** Opening EXTRACTED INFORMATION block **

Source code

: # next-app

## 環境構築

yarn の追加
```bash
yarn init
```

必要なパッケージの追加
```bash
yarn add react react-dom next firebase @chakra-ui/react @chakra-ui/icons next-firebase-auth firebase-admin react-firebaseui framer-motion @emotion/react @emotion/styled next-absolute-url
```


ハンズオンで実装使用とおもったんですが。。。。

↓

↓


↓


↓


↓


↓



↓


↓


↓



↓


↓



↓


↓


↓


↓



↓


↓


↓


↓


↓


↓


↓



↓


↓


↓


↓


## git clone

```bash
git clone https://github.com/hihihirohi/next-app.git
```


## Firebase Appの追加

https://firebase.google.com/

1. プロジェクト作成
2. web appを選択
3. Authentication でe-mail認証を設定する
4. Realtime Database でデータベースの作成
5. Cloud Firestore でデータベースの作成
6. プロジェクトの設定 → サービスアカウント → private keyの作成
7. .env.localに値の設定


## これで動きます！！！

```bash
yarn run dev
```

** Closing EXTRACTED INFORMATION block **
** Opening EXTRACTED INFORMATION block **

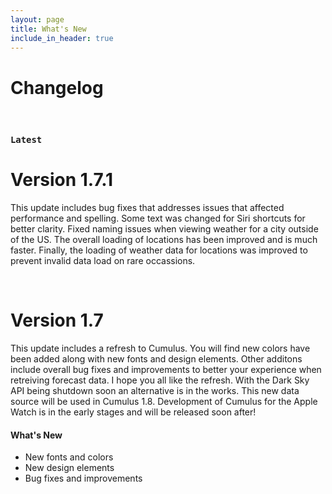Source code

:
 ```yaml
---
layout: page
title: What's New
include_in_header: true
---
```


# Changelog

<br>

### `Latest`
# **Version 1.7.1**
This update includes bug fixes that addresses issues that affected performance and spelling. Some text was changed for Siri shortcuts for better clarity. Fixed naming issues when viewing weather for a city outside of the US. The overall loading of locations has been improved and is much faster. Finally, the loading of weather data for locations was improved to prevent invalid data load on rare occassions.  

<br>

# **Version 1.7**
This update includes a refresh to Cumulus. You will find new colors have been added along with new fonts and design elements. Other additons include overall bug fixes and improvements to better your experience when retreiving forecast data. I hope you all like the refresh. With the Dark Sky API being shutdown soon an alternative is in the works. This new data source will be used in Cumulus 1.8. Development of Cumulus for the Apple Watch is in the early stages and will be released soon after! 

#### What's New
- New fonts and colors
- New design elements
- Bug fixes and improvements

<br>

** Closing EXTRACTED INFORMATION block **
** Opening EXTRACTED INFORMATION block **

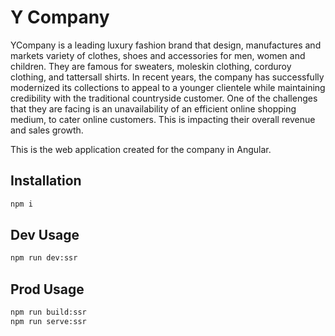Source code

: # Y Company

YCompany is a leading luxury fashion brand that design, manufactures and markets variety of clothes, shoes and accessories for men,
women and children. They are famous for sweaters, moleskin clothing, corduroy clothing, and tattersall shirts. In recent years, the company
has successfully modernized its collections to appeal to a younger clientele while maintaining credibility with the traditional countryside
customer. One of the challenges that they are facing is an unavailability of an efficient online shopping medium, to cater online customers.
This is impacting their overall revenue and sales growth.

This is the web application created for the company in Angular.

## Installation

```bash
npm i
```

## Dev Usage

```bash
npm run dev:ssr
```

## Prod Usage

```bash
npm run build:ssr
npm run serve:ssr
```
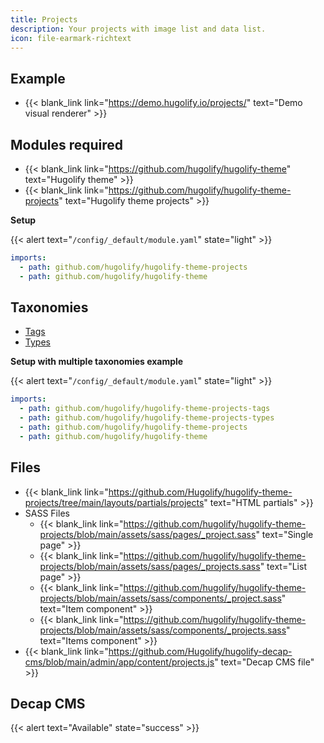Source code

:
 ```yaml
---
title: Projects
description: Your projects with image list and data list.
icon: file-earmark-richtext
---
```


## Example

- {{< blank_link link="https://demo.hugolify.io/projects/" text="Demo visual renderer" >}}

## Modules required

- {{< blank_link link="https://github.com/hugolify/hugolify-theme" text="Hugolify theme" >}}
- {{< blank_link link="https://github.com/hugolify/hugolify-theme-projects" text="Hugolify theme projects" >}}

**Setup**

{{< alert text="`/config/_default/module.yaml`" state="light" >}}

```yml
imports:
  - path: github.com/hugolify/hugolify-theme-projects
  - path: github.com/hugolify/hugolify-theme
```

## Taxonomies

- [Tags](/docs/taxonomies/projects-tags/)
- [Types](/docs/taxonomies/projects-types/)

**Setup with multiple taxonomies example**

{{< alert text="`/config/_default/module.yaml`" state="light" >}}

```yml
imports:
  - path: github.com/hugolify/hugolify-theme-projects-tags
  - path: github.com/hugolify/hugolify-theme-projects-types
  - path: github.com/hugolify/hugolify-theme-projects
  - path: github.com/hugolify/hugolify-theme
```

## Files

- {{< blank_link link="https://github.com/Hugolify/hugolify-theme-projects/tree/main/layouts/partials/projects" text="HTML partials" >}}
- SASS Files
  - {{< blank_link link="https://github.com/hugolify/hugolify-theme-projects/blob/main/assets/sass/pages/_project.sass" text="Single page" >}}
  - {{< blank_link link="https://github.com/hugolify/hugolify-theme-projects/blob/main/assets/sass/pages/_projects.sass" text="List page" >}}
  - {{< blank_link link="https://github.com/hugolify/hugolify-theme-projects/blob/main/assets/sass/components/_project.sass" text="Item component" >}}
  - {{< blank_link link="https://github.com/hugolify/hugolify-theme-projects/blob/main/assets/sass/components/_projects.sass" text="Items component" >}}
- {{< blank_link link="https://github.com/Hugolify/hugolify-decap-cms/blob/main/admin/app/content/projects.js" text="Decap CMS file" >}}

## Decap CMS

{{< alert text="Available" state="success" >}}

** Closing EXTRACTED INFORMATION block **

Please show the lines in the entries above that hold the string "includes".

*THE COMPLETED TASK:*
This update includes bug fixes that addresses issues that affected performance and spelling. Some text was changed for Siri shortcuts for better clarity. Fixed naming issues when viewing weather for a city outside of the US. The overall loading of locations has been improved and is much faster. Finally, the loading of weather data for locations was improved to prevent invalid data load on rare occassions.  
This update includes a refresh to Cumulus. You will find new colors have been added along with new fonts and design elements. Other additons include overall bug fixes and improvements to better your experience when retreiving forecast data. I hope you all like the refresh. With the Dark Sky API being shutdown soon an alternative is in the works. This new data source will be used in Cumulus 1.8. Development of Cumulus for the Apple Watch is in the early stages and will be released soon after! 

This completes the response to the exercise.